Almonds are packed with biotin, which helps stimulate keratin production, essential for healthy skin, hair and nails.
With over 1.24 million tonnes produced each year, almonds have been one of the most important - and popular - foods when it comes to healthy skin. That said, it’s sometimes easy to get confused between fact and fiction. We asked nutritionist Raphaël Gruman and dermatologist Nina Roos for some tips on how we can do more with this superfood, as well as the lowdown on the specific benefits almonds offer our skin.
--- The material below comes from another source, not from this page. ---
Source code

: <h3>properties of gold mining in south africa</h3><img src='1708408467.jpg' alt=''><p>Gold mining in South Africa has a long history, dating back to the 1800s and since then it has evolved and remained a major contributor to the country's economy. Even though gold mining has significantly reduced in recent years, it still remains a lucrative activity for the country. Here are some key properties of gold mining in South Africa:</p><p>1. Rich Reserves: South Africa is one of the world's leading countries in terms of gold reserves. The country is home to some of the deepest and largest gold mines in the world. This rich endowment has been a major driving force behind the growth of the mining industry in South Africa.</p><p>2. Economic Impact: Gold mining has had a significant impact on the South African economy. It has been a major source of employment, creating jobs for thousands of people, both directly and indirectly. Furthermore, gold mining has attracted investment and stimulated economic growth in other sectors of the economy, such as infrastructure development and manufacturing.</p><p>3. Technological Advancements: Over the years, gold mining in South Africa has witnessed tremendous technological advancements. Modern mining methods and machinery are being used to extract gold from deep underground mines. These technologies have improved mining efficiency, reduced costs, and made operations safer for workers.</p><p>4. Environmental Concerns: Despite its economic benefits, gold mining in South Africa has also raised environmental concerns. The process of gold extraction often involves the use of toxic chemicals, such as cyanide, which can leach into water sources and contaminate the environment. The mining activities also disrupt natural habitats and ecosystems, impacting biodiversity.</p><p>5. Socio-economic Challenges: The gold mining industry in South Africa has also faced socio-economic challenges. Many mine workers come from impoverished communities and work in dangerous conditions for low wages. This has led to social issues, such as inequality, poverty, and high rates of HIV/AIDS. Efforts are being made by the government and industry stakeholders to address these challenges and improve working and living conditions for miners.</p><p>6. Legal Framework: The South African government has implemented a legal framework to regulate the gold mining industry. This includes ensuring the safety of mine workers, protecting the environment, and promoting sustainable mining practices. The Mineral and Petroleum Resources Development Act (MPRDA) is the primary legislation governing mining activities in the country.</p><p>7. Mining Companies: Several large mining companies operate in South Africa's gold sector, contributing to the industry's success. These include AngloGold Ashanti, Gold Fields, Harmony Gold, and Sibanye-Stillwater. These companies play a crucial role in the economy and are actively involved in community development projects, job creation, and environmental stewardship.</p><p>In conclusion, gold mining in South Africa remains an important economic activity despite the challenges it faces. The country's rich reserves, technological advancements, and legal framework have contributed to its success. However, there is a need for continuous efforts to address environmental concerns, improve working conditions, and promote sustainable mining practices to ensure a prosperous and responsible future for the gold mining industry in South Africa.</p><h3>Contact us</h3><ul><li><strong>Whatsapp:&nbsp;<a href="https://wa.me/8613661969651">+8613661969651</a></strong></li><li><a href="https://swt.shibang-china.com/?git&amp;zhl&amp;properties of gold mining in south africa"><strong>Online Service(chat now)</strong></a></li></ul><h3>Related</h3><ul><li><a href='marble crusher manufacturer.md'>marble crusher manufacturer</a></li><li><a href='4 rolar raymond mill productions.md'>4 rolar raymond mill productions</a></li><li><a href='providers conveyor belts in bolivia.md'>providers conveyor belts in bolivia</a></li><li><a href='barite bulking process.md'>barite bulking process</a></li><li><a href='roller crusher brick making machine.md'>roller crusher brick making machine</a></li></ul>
How almonds help skin stay hydrated
Dermatologist Dr. Nina Roos explains almonds’ reputation when it comes to ensuring glowing, healthy skin. The high levels of antioxidants naturally present in almonds help hydrate the skin, boosting epidermal cells’ ability to retain moisture. Translation: the skin’s natural barrier function continues to protect this outer layer of cells, fighting off the negative effects of too much sun damage and air pollution. Like most other nuts, almonds are packed with biotin, which helps stimulate keratin production, essential for healthy skin, hair and nails. Nina recommends opting for foods rich in vitamin E to repair lacklustre hair or brittle, flaky nails, adding that topical application of vitamin E oil can also help. Just the excuse we needed for another pamper session!
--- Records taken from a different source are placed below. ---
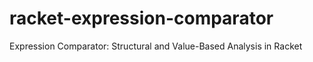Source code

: # racket-expression-comparator
Expression Comparator: Structural and Value-Based Analysis in Racket
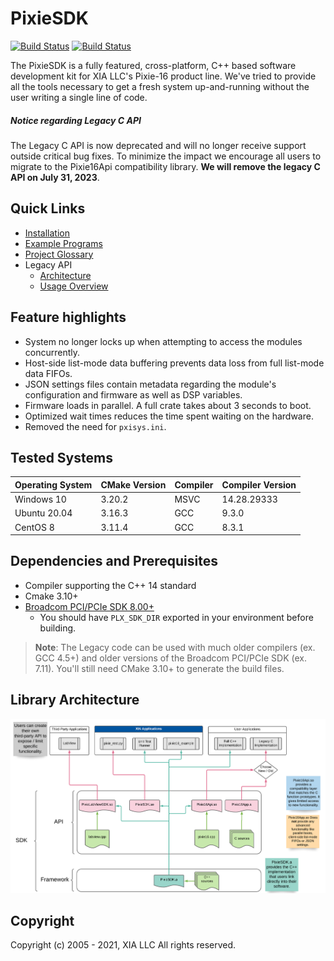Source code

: # PixieSDK

[![Build Status](https://travis-ci.com/xiallc/pixie_sdk.svg?branch=master)](https://travis-ci.com/xiallc/pixie_sdk)
[![Build Status](https://img.shields.io/github/v/release/xiallc/pixie_sdk)](https://github.com/xiallc/pixie_sdk/releases/latest)


The PixieSDK is a fully featured, cross-platform, C++ based software development kit for XIA LLC's
Pixie-16 product line. We've tried to provide all the tools necessary to get a fresh system
up-and-running without the user writing a single line of code.

##### Notice regarding Legacy C API

The Legacy C API is now deprecated and will no longer receive support outside critical bug fixes. To
minimize the impact we encourage all users to migrate to the Pixie16Api compatibility library.
**We will remove the legacy C API on July 31, 2023**.

## Quick Links

* [Installation](doc/pages/installation.md)
* [Example Programs](examples/README.md)
* [Project Glossary](doc/pages/glossary.md)
* Legacy API
    * [Architecture](doc/pages/pixie16/legacy/legacy-api-architecture.md)
    * [Usage Overview](doc/pages/pixie16/legacy/legacy-overview.md)

## Feature highlights

* System no longer locks up when attempting to access the modules concurrently.
* Host-side list-mode data buffering prevents data loss from full list-mode data FIFOs.
* JSON settings files contain metadata regarding the module's configuration and firmware as well as
  DSP variables.
* Firmware loads in parallel. A full crate takes about 3 seconds to boot.
* Optimized wait times reduces the time spent waiting on the hardware.
* Removed the need for `pxisys.ini`.

## Tested Systems

| Operating System | CMake Version | Compiler | Compiler Version |
|---|---|---|---|
| Windows 10 | 3.20.2 | MSVC | 14.28.29333 |
| Ubuntu 20.04 | 3.16.3 | GCC | 9.3.0 |
| CentOS 8 | 3.11.4 | GCC | 8.3.1 |

## Dependencies and Prerequisites

* Compiler supporting the C++ 14 standard
* Cmake 3.10+
* [Broadcom PCI/PCIe SDK 8.00+](https://github.com/xiallc/broadcom_pci_pcie_sdk)
    * You should have `PLX_SDK_DIR` exported in your environment before building.

> **Note**: The Legacy code can be used with much older compilers (ex. GCC 4.5+) and older versions
> of the Broadcom PCI/PCIe SDK (ex. 7.11). You'll still need CMake 3.10+ to generate the build files.

## Library Architecture

![PixieSDK Architecture](doc/images/pixiesdk-library-architecture.png "PixieSDK Architecture")

## Copyright

Copyright (c) 2005 - 2021, XIA LLC All rights reserved.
Almonds: a great snack for healthy skin, hair and nails
High in fibre and rich in vitamin E, almonds are the ideal snack for when our blood sugar levels hit that 4pm plateau - and not the salted or sugared variety (this includes pecans, peanuts and cashews). According to nutritionist Raphaël Gruman, it’s the naked almond we should all be aiming for if we’re looking for healthy hair, nails and skin. Toasted, almonds can be used to top everything from porridge to salads to chicken and fish, but they’re also a great alternative to pretzels or peanuts when getting together with friends. Raphaël recommends swapping out chips’n’dip-style party food for a bowl of almonds or other types of nut, including walnuts, pecans and Brazil nuts, which offer similar skincare benefits. Crunchy, tasty and full of goodness, an average handful of almonds (around 15 individual nuts) are an ideal way to fill up without overindulging in sugary snacks that can end up taking a toll on our waistlines. After all, there are far worse things to be addicted to than a crunchy bag of trail mix.
Almonds are packed with biotin, which stimulates keratin production, essential for healthy looking skin, hair and nails. They’re also rich in vitamin E, which can help improve dry hair and brittle nails.
This article reflects the opinions of dermatologist Dr. Nina Roos and nutritionist Raphaël Gruman and is intended as general information only. You should seek advice from a professional before altering your diet or starting any new course of conduct.